In [1]:
##%%
#!pip install pandas
#!pip install requests
#!pip install gql
#!pip install python_dotenv
#!pip install requests-toolbelt
#!pip install matplotlib

import pandas as pd
from dotenv import load_dotenv
import os
from gql.transport.requests import RequestsHTTPTransport
from gql import Client, gql
from matplotlib import pyplot as plt

##%%
# Load the GitHub token from the .env file
load_dotenv("../.env")
token = os.getenv('GH_TOKEN')
if token is None:
    raise ValueError("GitHub token is not set. Check your .env file.")

# Initialize the GraphQL client
def initialize_client():
    transport = RequestsHTTPTransport(
        url='https://api.github.com/graphql',
        headers={'Authorization': f'token {token}'}
    )
    return Client(transport=transport, fetch_schema_from_transport=True)

client = initialize_client()

##%%
# Load GraphQL query from file
def load_query(file_path):
    with open(file_path, 'r') as file:
        return file.read()

# Define paths to query files
comments_query_path = '../queries/bitcoin-core-comments.graphql'
reactions_query_path = '../queries/bitcoin-core-reactions.graphql'

# Load queries
query_comments = load_query(comments_query_path)
query_reactions = load_query(reactions_query_path)

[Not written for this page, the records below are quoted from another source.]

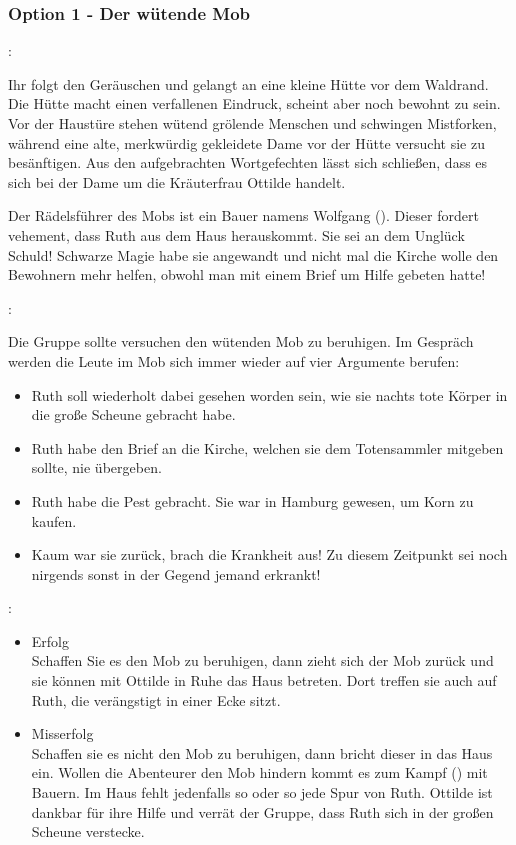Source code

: \subsubsection{Option 1 - Der wütende Mob}
\label{mob}

:

Ihr folgt den Geräuschen und gelangt an eine kleine Hütte vor dem Waldrand. Die Hütte macht einen verfallenen Eindruck, scheint aber noch bewohnt zu sein. Vor der Haustüre stehen wütend grölende Menschen und schwingen Mistforken, während eine alte, merkwürdig gekleidete Dame vor der Hütte versucht sie zu besänftigen.
Aus den aufgebrachten Wortgefechten lässt sich schließen, dass es sich bei der Dame um die Kräuterfrau Ottilde handelt.

Der Rädelsführer des Mobs ist ein Bauer namens Wolfgang (\blue{\ref{Wolfgang}}). Dieser fordert vehement, dass Ruth aus dem Haus herauskommt. Sie sei an dem Unglück Schuld! Schwarze Magie habe sie angewandt und nicht mal die Kirche wolle den Bewohnern mehr helfen, obwohl man mit einem Brief um Hilfe gebeten hatte!

:

Die Gruppe sollte versuchen den wütenden Mob zu beruhigen. Im Gespräch werden die Leute im Mob sich immer wieder auf vier Argumente berufen:

\begin{itemize}
  \item Ruth soll wiederholt dabei gesehen worden sein, wie sie nachts tote Körper in die große Scheune gebracht habe.
  \item Ruth habe den Brief an die Kirche, welchen sie dem Totensammler mitgeben sollte, nie übergeben.
  \item Ruth habe die Pest gebracht. Sie war in Hamburg gewesen, um Korn zu kaufen.
  \item Kaum war sie zurück, brach die Krankheit aus! Zu diesem Zeitpunkt sei noch nirgends sonst in der Gegend jemand erkrankt!
\end{itemize}

:

\begin{itemize}
  \item Erfolg \\
  Schaffen Sie es den Mob zu beruhigen, dann zieht sich der Mob zurück und sie können mit Ottilde in Ruhe das Haus betreten. Dort treffen sie auch auf Ruth, die verängstigt in einer Ecke sitzt.
  \item Misserfolg \\
  Schaffen sie es nicht den Mob zu beruhigen, dann bricht dieser in das Haus ein. Wollen die Abenteurer den Mob hindern kommt es zum Kampf (\blue{\ref{kampf}}) mit Bauern. Im Haus fehlt jedenfalls so oder so jede Spur von Ruth. Ottilde ist dankbar für ihre Hilfe und verrät der Gruppe, dass Ruth sich in der großen Scheune verstecke.
\end{itemize}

# Define function to execute queries
def execute_query(query):
    return client.execute(gql(query))

# Execute queries
result_comments = execute_query(query_comments)
result_reactions = execute_query(query_reactions)

##%%
# Extract data from reactions
def extract_reactions_data(client, query, keywords):
    reactions_data = []
    issue_cursor = None
    comment_cursor = None
    reaction_cursor = None
    
    while True:
        variables = {
            'issueCursor': issue_cursor,
            'commentCursor': comment_cursor,
            'reactionCursor': reaction_cursor
        }
        
        result = client.execute(gql(query), variable_values=variables)
        issues = result.get('repository', {}).get('issues', {}).get('edges', [])
        
        for issue_edge in issues:
            issue = issue_edge.get('node', {})
            comments = issue.get('comments', {}).get('edges', [])
            for comment_edge in comments:
                comment = comment_edge.get('node', {})
                comment_body = comment.get('body', '')
                comment_date = comment.get('createdAt', '')
                if any(keyword.lower() in comment_body.lower() for keyword in keywords):
                    reactions = comment.get('reactions', {}).get('edges', [])
                    for reaction_edge in reactions:
                        reaction = reaction_edge.get('node', {})
                        if comment_date:
                            reactions_data.append({
                                'type': f"Reaction: {reaction.get('content', '')}",
                                'created_at': comment_date
                            })
            page_info = result.get('reactions', {}).get('issues', {}).get('pageInfo', {})
            issue_cursor = page_info.get('endCursor', None)
            if not page_info.get('hasNextPage', False):
                reaction_cursor = None
        
        page_info = result.get('repository', {}).get('issues', {}).get('pageInfo', {})
        issue_cursor = page_info.get('endCursor', None)
        if not page_info.get('hasNextPage', False):
            break
    
    return reactions_data

# Extract reactions data
keywords = ['security', 'privacy', 'ethics', 'confidentiality', 'integrity']
reactions_data = extract_reactions_data(client, query_reactions, keywords)
reactions_data

##%%
def extract_comments_data(client, query, keywords):
    comments_data = []
    issue_cursor = None
    comment_cursor = None
    
    while True:
        variables = {
            'issueCursor': issue_cursor,
            'commentCursor': comment_cursor
        }
        
        result = client.execute(gql(query), variable_values=variables)
        issues = result.get('repository', {}).get('issues', {}).get('edges', [])
        for issue_edge in issues:
            issue = issue_edge.get('node', {})
            comments = issue.get('comments', {}).get('edges', [])
            for comment_edge in comments:
                comment = comment_edge.get('node', {})
                comment_body = comment.get('body', '')
                comment_date = comment.get('createdAt', '')
                if any(keyword.lower() in comment_body.lower() for keyword in keywords):
                    if comment_date:
                        comments_data.append({'type': 'Comment', 'created_at': comment_date})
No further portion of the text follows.